From this perspective, Phan’s methodology has three mediations: the socio-analytical, the hermeneutical and the practical (borrowed from Clovodis Boff), which uses stories about the realities of Asian immigrant lives. Phan’s method is a promising beginning for doing Asian-American theology, but he does not tap into the deep reservoir of Asian-American stories. Unlike C. S. Song, he does not show how specific stories shape his theology.
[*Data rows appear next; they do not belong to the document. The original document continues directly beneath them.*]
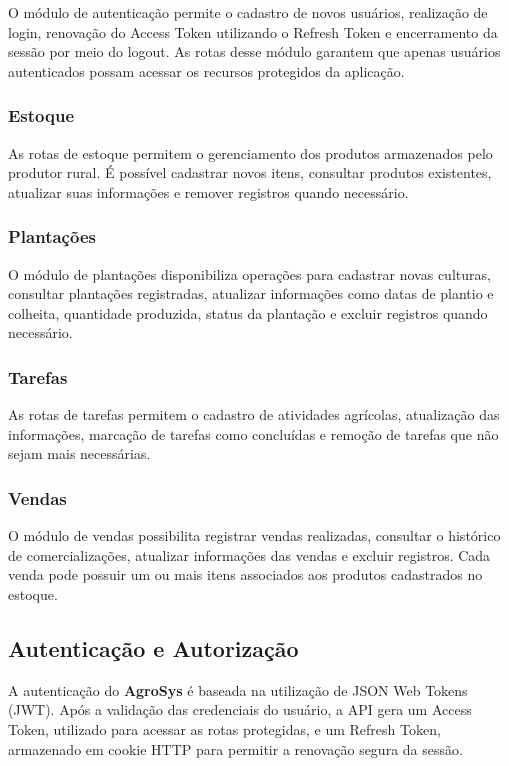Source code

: \documentclass[12pt]{article}
\begin{document}
O módulo de autenticação permite o cadastro de novos usuários, realização de login, renovação do Access Token utilizando o Refresh Token e encerramento da sessão por meio do logout. As rotas desse módulo garantem que apenas usuários autenticados possam acessar os recursos protegidos da aplicação.

\subsubsection{Estoque}

As rotas de estoque permitem o gerenciamento dos produtos armazenados pelo produtor rural. É possível cadastrar novos itens, consultar produtos existentes, atualizar suas informações e remover registros quando necessário.

\subsubsection{Plantações}

O módulo de plantações disponibiliza operações para cadastrar novas culturas, consultar plantações registradas, atualizar informações como datas de plantio e colheita, quantidade produzida, status da plantação e excluir registros quando necessário.

\subsubsection{Tarefas}

As rotas de tarefas permitem o cadastro de atividades agrícolas, atualização das informações, marcação de tarefas como concluídas e remoção de tarefas que não sejam mais necessárias.

\subsubsection{Vendas}

O módulo de vendas possibilita registrar vendas realizadas, consultar o histórico de comercializações, atualizar informações das vendas e excluir registros. Cada venda pode possuir um ou mais itens associados aos produtos cadastrados no estoque.

\subsection{Autenticação e Autorização}

A autenticação do \textbf{AgroSys} é baseada na utilização de JSON Web Tokens (JWT). Após a validação das credenciais do usuário, a API gera um Access Token, utilizado para acessar as rotas protegidas, e um Refresh Token, armazenado em cookie HTTP para permitir a renovação segura da sessão.
\end{document}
The book’s title is misleading, since most of Phan’s theological journey takes place in Asia rather than in the U.S. Phan does not really deal with issues that Asians encounter in this country. After his opening chapter on Asian immigration, he leaves the U.S., returning to it only in his last chapter, where he “sketches” his Vietnamese American theology. He devotes four chapters to a wide range of Roman Catholic documents, from John Paul II’s encyclical on faith and reason to statements from Asian bishops’ conferences and Vietnamese and Filipino catechisms. Though these documents are historically important and though Phan provides an insightful theological analysis of them, they sidetrack him from constructing his Asian-American theology.
Phan could more profitably have addressed a theological issue especially relevant for Asians in America—the problem of race and how the social construction of race impacts every racial-ethnic minority in this country. The American fixation on color explains why Asian Americans are perceived as foreigners no matter how many generations they have been in America. And racism also explains why they are seen, paradoxically, as honorary whites who are lifted up as “model minorities” to judge and denigrate other minority groups.
This striking omission is particularly puzzling in Phan’s Vietnamese context. He barely mentions the war in Vietnam, despite the fact that the racist dimensions of that war determined how Vietnamese immigrants would be treated in this country. We need a theological analysis of American racism and its impact on all minorities, including Asian Americans. In terms of liberation theology, we need to ask whether it is possible for white Americans to be liberated from prejudging people based on the color of their skin.
Phan’s seeming failure to distinguish between Asian and Asian-American theology is troubling. Asian Americans are neither completely Asian nor completely American but, rather, a blend and overlap of both cultures. Individuals must decide how to integrate this bicultural heritage with their Christianity—how to construct their unique ethnoreligious identity. The theology of this rich hybridity still remains to be written.